PROMPT: Using the data below, show every line where the word "Update" occurs.

Dataset entries:
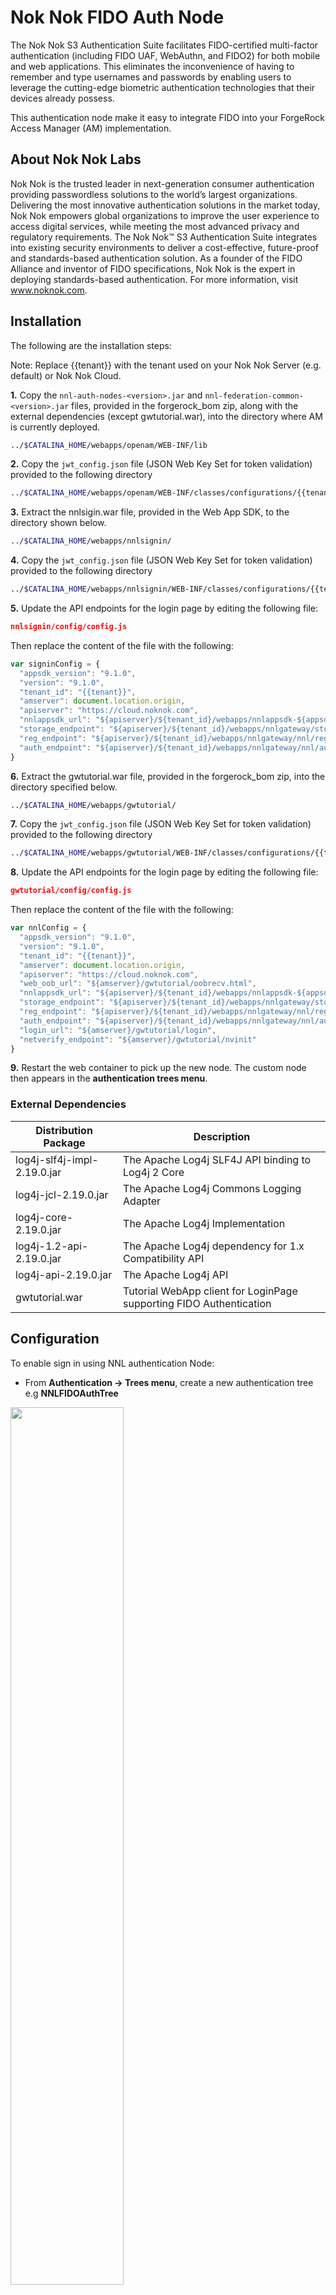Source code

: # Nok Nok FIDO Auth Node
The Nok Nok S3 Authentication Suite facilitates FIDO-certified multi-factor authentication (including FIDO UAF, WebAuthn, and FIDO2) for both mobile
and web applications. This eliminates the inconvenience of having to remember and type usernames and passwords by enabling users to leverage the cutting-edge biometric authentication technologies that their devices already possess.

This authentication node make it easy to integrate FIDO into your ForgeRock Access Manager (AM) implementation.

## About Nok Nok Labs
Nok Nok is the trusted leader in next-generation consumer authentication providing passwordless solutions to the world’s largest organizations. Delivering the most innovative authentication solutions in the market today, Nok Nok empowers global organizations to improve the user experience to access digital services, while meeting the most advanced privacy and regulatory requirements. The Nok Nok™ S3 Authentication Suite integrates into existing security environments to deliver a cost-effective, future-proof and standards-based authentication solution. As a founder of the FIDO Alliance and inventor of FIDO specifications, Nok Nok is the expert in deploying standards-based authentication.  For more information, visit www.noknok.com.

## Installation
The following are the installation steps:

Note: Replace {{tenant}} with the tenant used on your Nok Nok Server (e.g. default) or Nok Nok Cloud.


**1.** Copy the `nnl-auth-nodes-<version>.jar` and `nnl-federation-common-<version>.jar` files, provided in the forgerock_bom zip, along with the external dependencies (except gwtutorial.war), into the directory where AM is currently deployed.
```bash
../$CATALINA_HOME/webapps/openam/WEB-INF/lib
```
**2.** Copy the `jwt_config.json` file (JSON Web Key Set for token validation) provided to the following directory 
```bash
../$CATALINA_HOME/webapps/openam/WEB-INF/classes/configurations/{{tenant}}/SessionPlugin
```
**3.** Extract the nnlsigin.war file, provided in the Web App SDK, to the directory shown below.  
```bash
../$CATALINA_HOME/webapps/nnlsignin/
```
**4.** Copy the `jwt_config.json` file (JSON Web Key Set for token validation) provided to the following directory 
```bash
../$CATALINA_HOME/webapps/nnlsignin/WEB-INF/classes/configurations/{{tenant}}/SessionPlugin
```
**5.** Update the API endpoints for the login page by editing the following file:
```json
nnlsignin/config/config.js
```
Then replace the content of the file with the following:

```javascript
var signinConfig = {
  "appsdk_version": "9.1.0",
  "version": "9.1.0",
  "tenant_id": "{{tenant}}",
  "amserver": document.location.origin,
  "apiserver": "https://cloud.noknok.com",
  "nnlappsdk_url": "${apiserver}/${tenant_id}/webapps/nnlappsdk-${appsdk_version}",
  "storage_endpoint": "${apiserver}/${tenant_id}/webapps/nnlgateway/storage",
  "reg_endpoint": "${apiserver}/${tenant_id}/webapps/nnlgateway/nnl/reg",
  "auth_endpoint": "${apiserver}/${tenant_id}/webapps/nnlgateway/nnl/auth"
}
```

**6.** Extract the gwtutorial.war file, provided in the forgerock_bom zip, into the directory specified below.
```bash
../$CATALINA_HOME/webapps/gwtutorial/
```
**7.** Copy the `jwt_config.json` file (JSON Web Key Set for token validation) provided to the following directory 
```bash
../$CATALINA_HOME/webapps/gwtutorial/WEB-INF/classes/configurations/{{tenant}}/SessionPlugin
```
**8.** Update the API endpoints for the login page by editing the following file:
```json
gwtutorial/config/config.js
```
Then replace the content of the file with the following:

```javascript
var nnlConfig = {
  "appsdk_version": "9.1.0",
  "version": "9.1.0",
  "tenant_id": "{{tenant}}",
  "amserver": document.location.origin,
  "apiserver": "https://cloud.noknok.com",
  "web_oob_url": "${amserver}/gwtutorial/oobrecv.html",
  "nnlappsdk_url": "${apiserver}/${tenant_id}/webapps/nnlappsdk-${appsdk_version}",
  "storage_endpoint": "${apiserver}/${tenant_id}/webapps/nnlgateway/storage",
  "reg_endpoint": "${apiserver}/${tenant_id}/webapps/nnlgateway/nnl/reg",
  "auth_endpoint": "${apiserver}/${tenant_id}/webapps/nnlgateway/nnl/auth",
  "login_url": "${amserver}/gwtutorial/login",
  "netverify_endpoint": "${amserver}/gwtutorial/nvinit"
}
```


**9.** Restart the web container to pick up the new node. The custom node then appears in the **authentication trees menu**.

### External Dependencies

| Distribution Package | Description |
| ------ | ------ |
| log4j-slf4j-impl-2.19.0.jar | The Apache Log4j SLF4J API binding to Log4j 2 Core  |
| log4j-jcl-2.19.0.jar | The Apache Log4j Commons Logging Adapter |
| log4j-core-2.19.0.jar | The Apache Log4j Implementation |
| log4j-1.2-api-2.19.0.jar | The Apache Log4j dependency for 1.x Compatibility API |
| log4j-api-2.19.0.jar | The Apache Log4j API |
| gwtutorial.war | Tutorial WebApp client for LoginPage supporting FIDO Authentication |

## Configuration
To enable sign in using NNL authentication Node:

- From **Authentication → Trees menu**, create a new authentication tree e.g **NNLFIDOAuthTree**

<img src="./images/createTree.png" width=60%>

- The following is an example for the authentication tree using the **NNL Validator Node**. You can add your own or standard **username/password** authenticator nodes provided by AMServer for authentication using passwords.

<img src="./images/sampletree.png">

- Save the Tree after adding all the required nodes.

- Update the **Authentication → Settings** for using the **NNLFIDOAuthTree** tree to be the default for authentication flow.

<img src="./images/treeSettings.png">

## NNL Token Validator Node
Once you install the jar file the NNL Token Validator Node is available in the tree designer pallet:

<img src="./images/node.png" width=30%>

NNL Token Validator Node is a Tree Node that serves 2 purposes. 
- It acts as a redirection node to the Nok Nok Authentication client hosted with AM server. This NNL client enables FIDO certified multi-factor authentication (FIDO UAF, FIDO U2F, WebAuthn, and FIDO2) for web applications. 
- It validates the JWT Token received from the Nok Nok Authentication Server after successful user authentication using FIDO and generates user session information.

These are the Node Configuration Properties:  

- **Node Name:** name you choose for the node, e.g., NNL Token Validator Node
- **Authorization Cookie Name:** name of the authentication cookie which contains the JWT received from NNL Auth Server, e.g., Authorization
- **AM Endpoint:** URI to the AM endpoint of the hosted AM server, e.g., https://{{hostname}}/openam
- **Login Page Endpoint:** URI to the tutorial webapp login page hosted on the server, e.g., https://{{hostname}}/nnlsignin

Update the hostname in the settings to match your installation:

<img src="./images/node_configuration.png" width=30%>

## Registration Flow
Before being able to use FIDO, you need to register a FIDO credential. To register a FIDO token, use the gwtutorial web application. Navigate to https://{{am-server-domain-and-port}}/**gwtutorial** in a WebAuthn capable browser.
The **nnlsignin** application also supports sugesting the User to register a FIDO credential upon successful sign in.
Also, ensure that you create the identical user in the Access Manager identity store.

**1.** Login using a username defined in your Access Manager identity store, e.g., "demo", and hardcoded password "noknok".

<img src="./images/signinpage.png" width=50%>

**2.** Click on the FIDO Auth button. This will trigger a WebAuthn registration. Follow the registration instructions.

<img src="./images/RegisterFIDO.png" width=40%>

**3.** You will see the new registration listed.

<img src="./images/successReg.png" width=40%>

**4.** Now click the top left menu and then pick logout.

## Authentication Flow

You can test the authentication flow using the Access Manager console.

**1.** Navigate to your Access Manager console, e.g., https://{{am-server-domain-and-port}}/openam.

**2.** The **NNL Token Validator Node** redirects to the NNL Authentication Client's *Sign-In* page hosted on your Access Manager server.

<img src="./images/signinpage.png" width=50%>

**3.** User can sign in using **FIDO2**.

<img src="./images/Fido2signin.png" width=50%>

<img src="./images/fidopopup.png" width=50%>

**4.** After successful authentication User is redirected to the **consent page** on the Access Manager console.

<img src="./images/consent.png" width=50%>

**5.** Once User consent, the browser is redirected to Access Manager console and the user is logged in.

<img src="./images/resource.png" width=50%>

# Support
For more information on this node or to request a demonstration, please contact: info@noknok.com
* * *
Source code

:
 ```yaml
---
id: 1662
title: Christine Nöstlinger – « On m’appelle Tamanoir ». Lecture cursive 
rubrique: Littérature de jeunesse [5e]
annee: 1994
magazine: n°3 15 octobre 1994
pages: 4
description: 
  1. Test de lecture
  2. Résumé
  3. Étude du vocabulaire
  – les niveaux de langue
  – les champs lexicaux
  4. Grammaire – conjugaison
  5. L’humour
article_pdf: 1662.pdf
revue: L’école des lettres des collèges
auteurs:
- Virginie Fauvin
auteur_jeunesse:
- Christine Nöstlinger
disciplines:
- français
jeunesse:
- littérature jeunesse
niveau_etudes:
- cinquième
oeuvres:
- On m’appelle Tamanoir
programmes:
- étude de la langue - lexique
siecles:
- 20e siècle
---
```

ANSWER AREA:
**5.** Update the API endpoints for the login page by editing the following file:
**8.** Update the API endpoints for the login page by editing the following file:
- Update the **Authentication → Settings** for using the **NNLFIDOAuthTree** tree to be the default for authentication flow.
Update the hostname in the settings to match your installation:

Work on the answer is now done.